In reaction to the eighteenth-century exaltation of reason, the nineteenth century therefore extolled emotion and imagination, leading in that way to a great revival of religion, poetry, and art. Moreover, in opposition to the Enlightenment's elevation of the individual, the Romantics elevated the group, the community, and the nation as the most highly valued concepts. Historic memories and loyalties were viewed as binding the individual to a nation, a category now raised to a position of supreme importance. Gone was the cosmopolitanism of the Enlightenment. Increasingly, the nineteenth century turned to the investigation of the origins of existing institutions rather than to their transformation according to rational principles. A historical outlook emerged in which more than ever before institutions were regarded as the product of slow, organic development, and not of deliberate, rational, calculated construction.

Although the Romantic movement was evident throughout Europe, its form varied from one country to another. In England and especially in Germany, the movement reflected a strong national reaction to the radicalism of the Enlightenment as it manifested itself in the Revolution and Napoleonic expansionism. In general, the Enlightenment conception of a rational, mechanistic universe was now rejected. In every area of culture—literature, art, music, philosophy, and religion—an effort was made to free the emotions and the imagination from the austere rules and conventions imposed during the eighteenth century. In religion, the importance of inner experience was restored; in philosophy, the mind was assigned a creative role in shaping the world.

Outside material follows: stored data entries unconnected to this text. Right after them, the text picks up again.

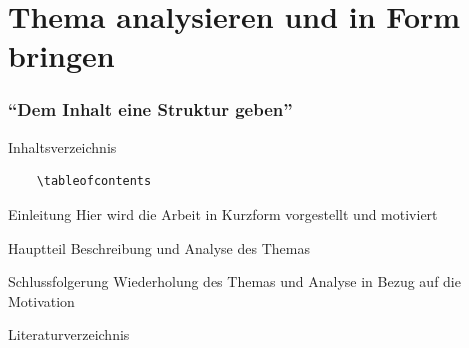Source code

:\section{Thema analysieren und in Form bringen}
\begin{frame}[fragile]
\frametitle{\enquote{Dem Inhalt eine Struktur geben}}

\begin{mybox}{Inhaltsverzeichnis}
  \small
  \color{green!30!black}
  \begin{verbatim}
    \tableofcontents
  \end{verbatim}
\vspace{-8mm}
\end{mybox}

\bigskip
\begin{mybox}{Einleitung}
Hier wird die Arbeit in Kurzform vorgestellt und motiviert 
\end{mybox}

\bigskip
\begin{mybox}{Hauptteil}
Beschreibung und Analyse des Themas  
\end{mybox}

\bigskip
\begin{mybox}{Schlussfolgerung}
Wiederholung des Themas und Analyse in Bezug auf die Motivation  
\end{mybox}

\bigskip
\begin{mybox}{Literaturverzeichnis}
  \small
  \color{green!30!black}
  \begin{verbatim}
    
    
  \end{verbatim}
\vspace{-8mm}
\end{mybox}
\end{frame}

This movement, beginning with the writings of Rousseau and Hume and developing further with the philosophy of Immanuel Kant, expressed a shift in emphasis from the mechanistic universe of Newton to the creative character of the personality. The aim of this movement was to liberate the mind from the purely rationalist mode of thinking. Rousseau was a pioneer in that regard. He was less inclined than most of his colleagues among the philosophes to counsel the reconstruction of society in accordance with abstract, rational principles alone. Inner moral will, conscience, and conviction were for him also important for human liberation.

The foregoing historical background will prove to be useful in our later discussion of Hegel and his critics. Indeed, because Hegel, the Left-Hegelians, Marx, Nietzsche, and Max Weber were German intellectuals, we shall need to provide more background, showing how the Enlightenment and the Romantic Reaction expressed themselves in the German context. First, however, we need a full exposition of Rousseau's religious philosophy, which is important not only in its own right but also because it profoundly influenced Hegel and other thinkers considered in later chapters.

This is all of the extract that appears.